> **Task item**:
Go through the records below and copy out every line that contains the word "used".

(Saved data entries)
- Opening Delimiter -

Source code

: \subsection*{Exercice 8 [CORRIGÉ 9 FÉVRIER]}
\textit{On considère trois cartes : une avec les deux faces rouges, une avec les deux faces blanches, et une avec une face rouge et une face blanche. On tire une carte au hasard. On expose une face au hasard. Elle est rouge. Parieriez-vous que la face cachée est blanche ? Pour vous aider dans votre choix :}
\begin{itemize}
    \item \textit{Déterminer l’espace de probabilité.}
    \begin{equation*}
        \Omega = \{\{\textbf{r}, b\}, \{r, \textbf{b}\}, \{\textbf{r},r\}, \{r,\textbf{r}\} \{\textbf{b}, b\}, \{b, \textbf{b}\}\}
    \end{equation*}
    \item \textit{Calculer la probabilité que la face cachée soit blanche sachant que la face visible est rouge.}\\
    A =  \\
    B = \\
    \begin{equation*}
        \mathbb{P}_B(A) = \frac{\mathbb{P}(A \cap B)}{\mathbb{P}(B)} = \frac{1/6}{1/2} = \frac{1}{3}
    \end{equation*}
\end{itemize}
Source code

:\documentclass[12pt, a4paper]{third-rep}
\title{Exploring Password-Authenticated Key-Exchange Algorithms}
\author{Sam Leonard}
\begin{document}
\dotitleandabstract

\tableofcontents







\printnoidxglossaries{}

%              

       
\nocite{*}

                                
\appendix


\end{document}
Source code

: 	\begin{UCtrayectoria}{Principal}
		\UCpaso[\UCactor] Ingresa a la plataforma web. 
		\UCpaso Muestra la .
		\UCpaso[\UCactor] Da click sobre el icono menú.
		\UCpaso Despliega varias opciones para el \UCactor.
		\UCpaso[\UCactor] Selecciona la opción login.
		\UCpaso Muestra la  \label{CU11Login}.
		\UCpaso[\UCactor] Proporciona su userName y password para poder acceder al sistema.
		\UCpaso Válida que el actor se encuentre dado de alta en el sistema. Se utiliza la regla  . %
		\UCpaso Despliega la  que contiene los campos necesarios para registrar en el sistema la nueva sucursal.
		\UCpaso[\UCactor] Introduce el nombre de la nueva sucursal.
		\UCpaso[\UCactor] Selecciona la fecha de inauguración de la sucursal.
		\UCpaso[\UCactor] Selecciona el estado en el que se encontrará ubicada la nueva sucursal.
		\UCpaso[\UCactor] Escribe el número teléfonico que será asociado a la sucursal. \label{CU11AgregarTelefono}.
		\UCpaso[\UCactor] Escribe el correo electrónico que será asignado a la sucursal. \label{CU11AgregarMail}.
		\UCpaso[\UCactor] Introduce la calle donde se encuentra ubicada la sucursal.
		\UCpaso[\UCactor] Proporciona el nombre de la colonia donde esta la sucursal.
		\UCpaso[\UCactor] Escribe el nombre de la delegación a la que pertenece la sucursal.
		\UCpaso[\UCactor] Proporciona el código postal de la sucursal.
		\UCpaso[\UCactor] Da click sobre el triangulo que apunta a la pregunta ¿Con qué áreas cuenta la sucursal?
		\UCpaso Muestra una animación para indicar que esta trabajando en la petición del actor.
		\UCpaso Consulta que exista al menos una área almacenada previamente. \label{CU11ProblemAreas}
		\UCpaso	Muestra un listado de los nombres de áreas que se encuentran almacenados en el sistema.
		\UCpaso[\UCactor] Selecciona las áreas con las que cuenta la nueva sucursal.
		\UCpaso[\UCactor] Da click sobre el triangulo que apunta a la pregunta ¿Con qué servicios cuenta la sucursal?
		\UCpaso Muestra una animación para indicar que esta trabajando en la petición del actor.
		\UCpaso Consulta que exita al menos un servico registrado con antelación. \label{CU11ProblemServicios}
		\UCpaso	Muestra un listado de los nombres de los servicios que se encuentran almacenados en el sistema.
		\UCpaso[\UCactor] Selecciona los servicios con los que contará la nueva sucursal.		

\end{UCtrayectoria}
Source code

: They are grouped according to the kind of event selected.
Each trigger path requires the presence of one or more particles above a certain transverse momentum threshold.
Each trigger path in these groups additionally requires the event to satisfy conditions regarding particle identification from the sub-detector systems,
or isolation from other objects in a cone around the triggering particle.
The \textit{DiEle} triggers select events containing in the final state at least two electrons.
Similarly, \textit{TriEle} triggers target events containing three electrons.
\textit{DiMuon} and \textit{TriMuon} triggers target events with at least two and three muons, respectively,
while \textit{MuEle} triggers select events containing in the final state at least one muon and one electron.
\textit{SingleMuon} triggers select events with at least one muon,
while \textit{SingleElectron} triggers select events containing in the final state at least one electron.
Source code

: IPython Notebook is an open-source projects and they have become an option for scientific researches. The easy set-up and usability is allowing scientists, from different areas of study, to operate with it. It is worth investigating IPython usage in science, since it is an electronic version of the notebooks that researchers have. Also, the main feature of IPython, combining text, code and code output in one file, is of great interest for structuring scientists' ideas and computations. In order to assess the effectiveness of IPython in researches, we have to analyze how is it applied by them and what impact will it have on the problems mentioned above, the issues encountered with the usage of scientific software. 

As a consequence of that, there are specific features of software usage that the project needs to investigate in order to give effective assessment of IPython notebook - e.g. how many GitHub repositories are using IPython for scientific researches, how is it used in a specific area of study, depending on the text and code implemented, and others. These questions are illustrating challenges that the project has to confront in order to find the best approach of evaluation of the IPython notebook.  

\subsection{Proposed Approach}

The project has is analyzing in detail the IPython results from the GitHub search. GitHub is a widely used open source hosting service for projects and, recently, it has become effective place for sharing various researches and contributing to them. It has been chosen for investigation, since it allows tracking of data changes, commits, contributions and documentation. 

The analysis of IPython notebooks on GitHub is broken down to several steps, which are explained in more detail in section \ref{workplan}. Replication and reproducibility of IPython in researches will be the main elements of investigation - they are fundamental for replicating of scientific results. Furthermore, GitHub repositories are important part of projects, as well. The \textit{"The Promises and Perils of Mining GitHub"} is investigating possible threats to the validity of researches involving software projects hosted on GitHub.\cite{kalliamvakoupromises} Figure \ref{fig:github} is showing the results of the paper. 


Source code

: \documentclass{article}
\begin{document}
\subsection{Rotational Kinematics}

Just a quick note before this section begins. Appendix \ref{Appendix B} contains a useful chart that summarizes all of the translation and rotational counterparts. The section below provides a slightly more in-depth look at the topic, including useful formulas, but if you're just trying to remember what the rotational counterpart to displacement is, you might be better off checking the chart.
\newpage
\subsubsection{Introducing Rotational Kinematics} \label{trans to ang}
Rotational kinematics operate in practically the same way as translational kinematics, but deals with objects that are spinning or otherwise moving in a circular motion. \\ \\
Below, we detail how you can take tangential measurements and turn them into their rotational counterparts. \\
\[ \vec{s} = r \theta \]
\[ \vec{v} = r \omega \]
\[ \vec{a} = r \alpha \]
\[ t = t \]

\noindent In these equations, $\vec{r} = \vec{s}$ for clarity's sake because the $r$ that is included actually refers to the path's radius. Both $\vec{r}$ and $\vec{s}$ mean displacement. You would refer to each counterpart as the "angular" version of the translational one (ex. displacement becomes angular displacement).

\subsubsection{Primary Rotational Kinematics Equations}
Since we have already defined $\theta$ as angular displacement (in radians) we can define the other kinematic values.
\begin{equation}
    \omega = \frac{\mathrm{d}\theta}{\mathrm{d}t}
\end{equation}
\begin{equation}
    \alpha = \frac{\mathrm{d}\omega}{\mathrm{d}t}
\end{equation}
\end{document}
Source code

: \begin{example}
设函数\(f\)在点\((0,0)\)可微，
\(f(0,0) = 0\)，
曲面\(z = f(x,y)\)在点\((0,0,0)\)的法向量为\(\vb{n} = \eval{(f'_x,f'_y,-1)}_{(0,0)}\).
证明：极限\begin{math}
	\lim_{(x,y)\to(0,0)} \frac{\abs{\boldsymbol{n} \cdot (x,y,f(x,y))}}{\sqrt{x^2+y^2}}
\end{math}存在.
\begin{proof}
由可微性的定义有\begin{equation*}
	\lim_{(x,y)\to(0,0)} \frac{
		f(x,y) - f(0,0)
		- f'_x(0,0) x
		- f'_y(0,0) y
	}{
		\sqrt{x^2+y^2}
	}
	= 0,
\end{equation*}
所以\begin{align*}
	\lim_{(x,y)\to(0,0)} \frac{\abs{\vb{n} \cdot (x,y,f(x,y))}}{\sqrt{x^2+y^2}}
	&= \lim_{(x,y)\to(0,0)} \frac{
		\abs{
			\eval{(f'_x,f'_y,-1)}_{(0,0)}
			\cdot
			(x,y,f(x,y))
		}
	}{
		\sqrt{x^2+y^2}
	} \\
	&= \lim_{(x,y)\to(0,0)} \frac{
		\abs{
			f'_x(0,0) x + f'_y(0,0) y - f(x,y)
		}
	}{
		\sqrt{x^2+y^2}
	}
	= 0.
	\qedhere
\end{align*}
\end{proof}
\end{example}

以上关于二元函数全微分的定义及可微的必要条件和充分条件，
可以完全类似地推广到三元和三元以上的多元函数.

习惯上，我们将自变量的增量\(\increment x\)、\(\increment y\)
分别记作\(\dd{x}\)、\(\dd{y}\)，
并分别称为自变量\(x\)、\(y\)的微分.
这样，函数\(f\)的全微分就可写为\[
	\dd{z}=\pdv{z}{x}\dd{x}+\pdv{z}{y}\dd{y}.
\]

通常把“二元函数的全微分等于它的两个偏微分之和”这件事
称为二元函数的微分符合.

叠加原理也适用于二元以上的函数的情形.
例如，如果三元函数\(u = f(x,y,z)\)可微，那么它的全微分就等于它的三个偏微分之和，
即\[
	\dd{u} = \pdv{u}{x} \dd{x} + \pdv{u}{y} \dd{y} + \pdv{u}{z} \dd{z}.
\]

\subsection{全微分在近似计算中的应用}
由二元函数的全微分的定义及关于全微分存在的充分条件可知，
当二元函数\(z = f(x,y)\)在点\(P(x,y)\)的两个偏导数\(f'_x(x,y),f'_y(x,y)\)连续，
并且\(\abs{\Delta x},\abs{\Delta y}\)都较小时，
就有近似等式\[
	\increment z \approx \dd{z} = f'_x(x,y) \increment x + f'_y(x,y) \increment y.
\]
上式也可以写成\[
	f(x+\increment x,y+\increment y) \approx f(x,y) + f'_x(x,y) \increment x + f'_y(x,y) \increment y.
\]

- Closing Delimiter -

> **Answer space**:
As a consequence of that, there are specific features of software usage that the project needs to investigate in order to give effective assessment of IPython notebook - e.g. how many GitHub repositories are using IPython for scientific researches, how is it used in a specific area of study, depending on the text and code implemented, and others. These questions are illustrating challenges that the project has to confront in order to find the best approach of evaluation of the IPython notebook.  
The project has is analyzing in detail the IPython results from the GitHub search. GitHub is a widely used open source hosting service for projects and, recently, it has become effective place for sharing various researches and contributing to them. It has been chosen for investigation, since it allows tracking of data changes, commits, contributions and documentation. 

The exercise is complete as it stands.